Monday, June 08, 2009

Hell, high water and Burger King

I've been watching the history Channel's Life After People series, which graphically illustrates the natural processes that would eventually turn every piece of evidence that the human species ever existed into geological strata of rust, dust and ashes. I find myself, after reading various newspaper editorials, blog comments and other sources, wishing it would all happen soon. While humans abound, we paint and rebuild and fix up and maintain our artifacts, but unlike other species, we also deliberately assure our demise. Have we reached the limit where our ability to ruin everything can't be controlled by our inadequate intelligence or sanity? I don't know, but I'm past caring whether we're too stupid to know that we are insane or too insane to know we're stupid. All I can do is laugh and rest assured that someday it will be a different world, inherited by different, better adapted kinds of life.

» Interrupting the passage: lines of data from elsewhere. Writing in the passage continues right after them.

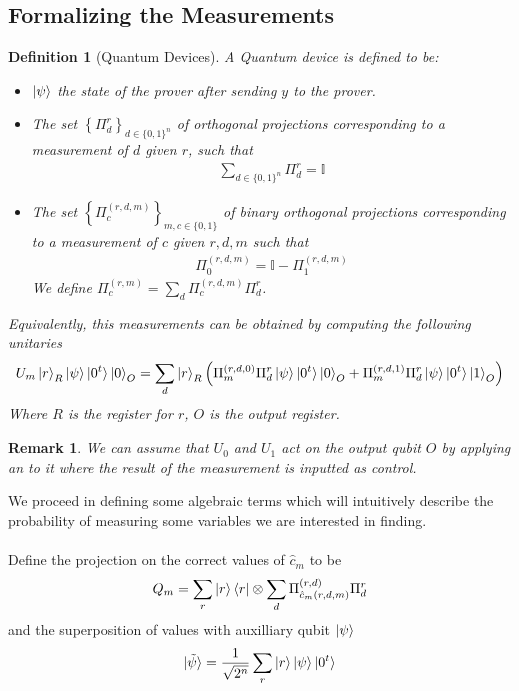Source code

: \documentclass{article}
\newtheorem{definition}{Definition}
\newtheorem{remark}{Remark}
\begin{document}
\subsection{Formalizing the Measurements}
\begin{definition}[Quantum Devices]
A Quantum device is defined to be:
\begin{itemize}
    \item $\ket{\psi}$ the state of the prover after sending $y$ to the prover.
    \item The set $\left\{\Pi_{d}^{r}\right\}_{d\in \{0,1\}^{n}}$ of orthogonal projections corresponding to a measurement of $d$ given $r$, such that \begin{align}
        \sum_{d\in\{0,1\}^{n}}\Pi_{d}^{r} = \mathbb{I}
    \end{align} 
    \item The set $\left\{\Pi^{(r,d,m)}_{c}\right\}_{m,c\in \{0,1\}}$ of binary orthogonal projections corresponding to a measurement of $c$ given $r, d, m$ such that \begin{align}
        \Pi_{0}^{(r,d,m)} = \mathbb{I} - \Pi_{1}^{(r,d,m)}
    \end{align}  We define $\Pi^{(r,m)}_{c} = \sum_{d} \Pi_{c}^{(r,d,m)}\Pi_{d}^{r}$. 
\end{itemize}
Equivalently, this measurements can be obtained by computing the following unitaries \begin{align}U_{m}\ket{r}_{R}\ket{\psi}\ket{0^{t}}\ket{0}_{O} = \sum_{d}\ket{r}_{R}\left(\Pi_{m}^{(r,d,0)}\Pi_{d}^{r}\ket{\psi}\ket{0^{t}}\ket{0}_{O}+\Pi_{m}^{(r,d,1)}\Pi_{d}^{r}\ket{\psi}\ket{0^{t}}\ket{1}_{O}\right)\end{align} Where $R$ is the register for $r$, $O$ is the output register.
\end{definition}
\begin{remark}
We can assume that $U_{0}$ and $U_{1}$ act on the output qubit $O$ by applying an  to it where the result of the measurement is inputted as control.
\end{remark} We proceed in defining some algebraic terms which will intuitively describe the probability of measuring some variables we are interested in finding.
\\\\Define the projection on the correct values of $\hat{c}_{m}$ to be
\begin{align}Q_{m}=\sum_{r}\ket{r}\bra{r}\otimes \sum_{d}\Pi_{\hat{c}_{m}(r,d,m)}^{(r,d)}\Pi_{d}^{r}\end{align} and the superposition of values with auxilliary qubit $\ket{\psi}$ \begin{align}\ket{\tilde{\psi}}=\frac{1}{\sqrt{2^{n}}}\sum_{r}\ket{r}\ket{\psi}\ket{0^{t}}\end{align}
\end{document}
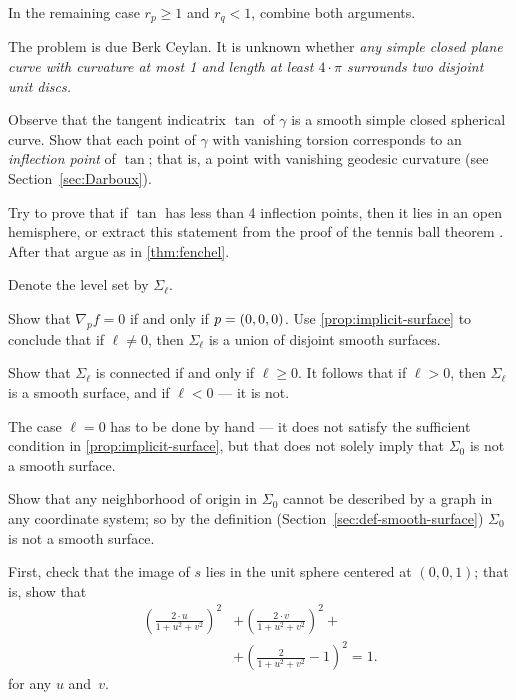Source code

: \begin{multicols}{2}
In the remaining case $r_p\ge 1$ and $r_q<1$, combine both arguments.

 The problem is due Berk Ceylan.
It is unknown whether \textit{any simple closed plane curve with curvature at most 1 and length at least $4\cdot\pi$ surrounds two disjoint unit discs.}

Observe that the tangent indicatrix $\tan$ of $\gamma$ is a smooth simple closed spherical curve.
Show that each point of $\gamma$ with vanishing torsion corresponds to an {}\emph{inflection point} of $\tan$;
that is, a point with vanishing geodesic curvature (see Section~\ref{sec:Darboux}).

Try to prove that if $\tan$ has less than 4 inflection points, then it lies in an open hemisphere,
or extract this statement from the proof of the tennis ball theorem \cite[§ 20]{arnold1994}.
After that argue as in \ref{thm:fenchel}.



\setcounter{eqtn}{0}

Denote the level set by $\Sigma_\ell$.

Show that $\nabla_p f=0$ if and only if $p\z=(0,0,0)$.
Use \ref{prop:implicit-surface} to conclude that if $\ell\ne 0$, then $\Sigma_\ell$ is a union of disjoint smooth surfaces.

Show that $\Sigma_\ell$ is connected if and only if $\ell\ge 0$.
It follows that if $\ell>0$, then $\Sigma_\ell$ is a smooth surface, and if $\ell<0$ --- it is not.

The case $\ell=0$ has to be done by hand --- it does not satisfy the sufficient condition in \ref{prop:implicit-surface}, but that does not solely imply that $\Sigma_0$ is not a smooth surface.

Show that any neighborhood of origin in $\Sigma_0$ cannot be described by a graph in any coordinate system;
so by the definition (Section~\ref{sec:def-smooth-surface}) $\Sigma_0$ is not a smooth surface.

First, check that the image of $s$ lies in the unit sphere centered at $(0,0,1)$;
that is, show that 
\begin{align*}
\left(\tfrac{2\cdot u}{1+u^2+v^2}\right)^2
&+
\left(\tfrac{2\cdot v}{1+u^2+v^2}\right)^2+
\\
&+\left(\tfrac{2}{1+u^2+v^2}-1\right)^2=1.
\end{align*}
for any $u$ and~$v$.


\end{multicols}
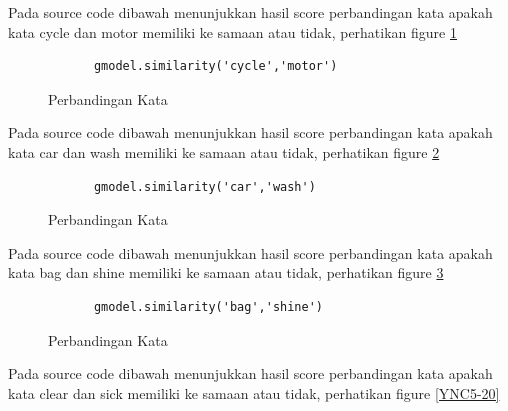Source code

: \begin{enumerate}
	\subitem Pada source code dibawah menunjukkan hasil score perbandingan kata apakah kata cycle dan motor memiliki ke samaan atau tidak, perhatikan figure \ref{YNC5-17}

		\begin{verbatim}
			gmodel.similarity('cycle','motor')
		\end{verbatim}

		\begin{figure}[ht]
			\caption{Perbandingan Kata}
			\label{YNC5-17}
		\end{figure}

Pada source code dibawah menunjukkan hasil score perbandingan kata apakah kata car dan wash memiliki ke samaan atau tidak, perhatikan figure \ref{YNC5-18}

		\begin{verbatim}
			gmodel.similarity('car','wash')
		\end{verbatim}

		\begin{figure}[ht]
			\caption{Perbandingan Kata}
			\label{YNC5-18}
		\end{figure}

Pada source code dibawah menunjukkan hasil score perbandingan kata apakah kata bag dan shine memiliki ke samaan atau tidak, perhatikan figure \ref{YNC5-19}

		\begin{verbatim}
			gmodel.similarity('bag','shine')
		\end{verbatim}

		\begin{figure}[ht]
			\caption{Perbandingan Kata}
			\label{YNC5-19}
		\end{figure}

Pada source code dibawah menunjukkan hasil score perbandingan kata apakah kata clear dan sick memiliki ke samaan atau tidak, perhatikan figure \ref{YNC5-20}


\end{enumerate}
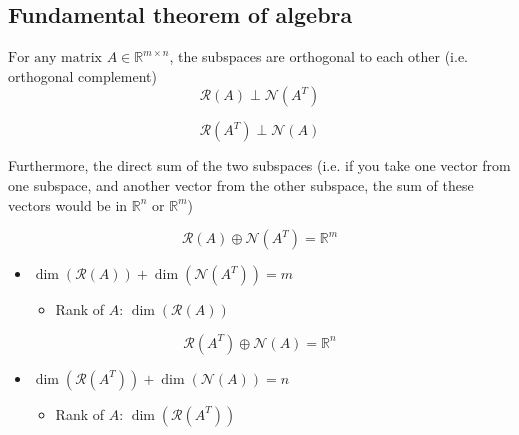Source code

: \subsection{Fundamental theorem of algebra}
\begin{definition}
    $\text{For any matrix } A \in \mathbb{R}^{m \times n}$, the subspaces are orthogonal to each other (i.e. orthogonal complement)
    \begin{equation}
        \mathcal{R}(A) \perp \mathcal{N}(A^T)
    \end{equation}

    \begin{equation}
    \mathcal{R}(A^T) \perp \mathcal{N}(A)
    \end{equation}

    Furthermore, the direct sum of the two subspaces (i.e. if you take one vector from one subspace, and another vector from the other subspace, the sum of these vectors would be in $\mathbb{R}^n$ or $\mathbb{R}^m$)

    \begin{equation}
    \mathcal{R}(A) \oplus \mathcal{N}(A^T) = \mathbb{R}^m
    \end{equation}
    \begin{itemize}
        \item $\dim(\mathcal{R}(A)) + \dim(\mathcal{N}(A^T)) = m$
        \begin{itemize}
            \item Rank of $A$: $\dim(\mathcal{R}(A))$
        \end{itemize}
    \end{itemize}

    \begin{equation}
    \mathcal{R}(A^T) \oplus \mathcal{N}(A) = \mathbb{R}^n
    \end{equation}
    \begin{itemize}
        \item $\dim(\mathcal{R}(A^T)) + \dim(\mathcal{N}(A)) = n$
        \begin{itemize}
            \item Rank of $A$: $\dim(\mathcal{R}(A^T))$
        \end{itemize}
    \end{itemize}
\end{definition}

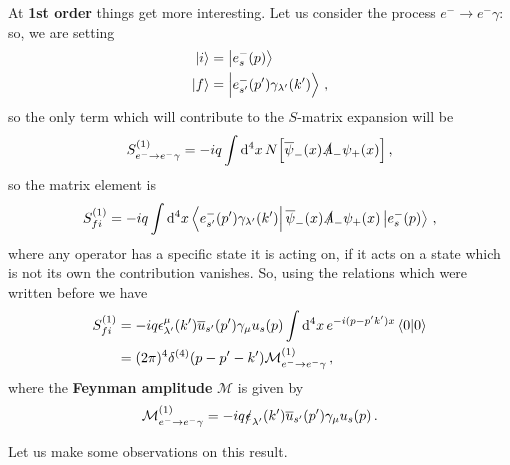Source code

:\documentclass[main.tex]{subfiles}
\begin{document}
At \textbf{1st order} things get more interesting. Let us consider the process \(e^{-} \to e^{-} \gamma \): so, we are setting 
%
\begin{align}
\ket{i} &= \ket{e^{-}_{s}(p)}  \\
\ket{f} &= \ket{e^{-}_{s'} (p') \gamma_{\lambda'} (k')}
\,,
\end{align}
%
so the only term which will contribute to the \(S\)-matrix expansion will be 
%
\begin{align}
S^{(1)}_{e^{-} \to e^{-}\gamma } 
= -iq \int \dd[4]{x} N \qty[ \overline{\psi}_{-} (x) \slashed{A}_{-} \psi_{+} (x)]
\,,
\end{align}
%
so the matrix element is 
%
\begin{align}
S^{(1)}_{fi} = -iq \int \dd[4]{x} \bra{e^{-}_{s'} (p') \gamma_{\lambda'} (k')} \overline{\psi}_{-} (x) \slashed{A}_{-} \psi_{+} (x) \ket{e^{-}_{s}(p)}
\,,
\end{align}
%
where any operator has a specific state it is acting on, if it acts on a state which is not its own the contribution vanishes. 
So, using the relations which were written before we have 
%
\begin{align}
S^{(1)}_{fi} &= -iq \epsilon^{\mu }_{\lambda' } (k') \overline{u}_{s'} (p') \gamma_{\mu } u_s (p) \int \dd[4]{x} e^{-i(p - p' k')x} \braket{0}{0}  \\
&= (2 \pi )^{4} \delta^{(4)} (p - p' - k') \mathcal{M}^{(1)}_{e^{-} \to e^{-}\gamma }
\,,
\end{align}
%
where the \textbf{Feynman amplitude} \(\mathcal{M}\) is given by 
%
\begin{align}
\mathcal{M}^{(1)}_{e^{-} \to e^{-}\gamma } =   
-iq \slashed{\epsilon}_{\lambda' } (k') \overline{u}_{s'} (p') \gamma_{\mu } u_s (p)
\,.
\end{align}

Let us make some observations on this result.
\end{document}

What can I do but laugh at the Memphis Burger King franchise owner in Memphis, Tennessee who is putting up ads all over town advertising that "global warming is baloney" as the evidence mounts that the situation is getting worse than the most radical advocates were warning about not long ago.

Truly, disbelief of the obvious now rivals belief in the non-existent for Americans, and just as everyone is now an economist, automotive engineer, biochemist, historian, geneticist and philosopher by virtue of some web-site or by acclaim from others equally as uninformed and dishonest; he's also a paleo-climatologist. In fact the only paleo-climatologists who do not now think that human activity has become the predominant factor in heating the planet are those with no background in it -- and of course the petroleum geologists. Of course they all could be wrong. Strong scientific consensuses have been overturned before, but then they have always been overturned by new technology, producing new data and not by giggling disbelief based on politics, total unawareness of the evidence or indeed, the arrogance peculiar to Americans that convinces them that the more they ignore the data, the more sensible they are.

Sure, it's possible that there's nothing we can do about the great warming. Given the political nature of Man, it may be likely, even if it does stem from or depend heavily upon human consumption, but the level of the evidence certainly doesn't argue that we should ignore the situation, attack the evidence, smear and libel the scientists and put up posters all over Memphis -- unless, of course you're like me and just can't wait for hell and high water to cleanse the Earth of the disease that is us.

2 comments:

Brian Krenz said...

I cannot think of any issue for which science and facts were so roundly ignored by so many people. Playing politics while using verifiable information to back up your claims is one thing - but the incessant hogwash that spews from the mouths of global-warming deniers is a whole other story. Why is this even a political issue?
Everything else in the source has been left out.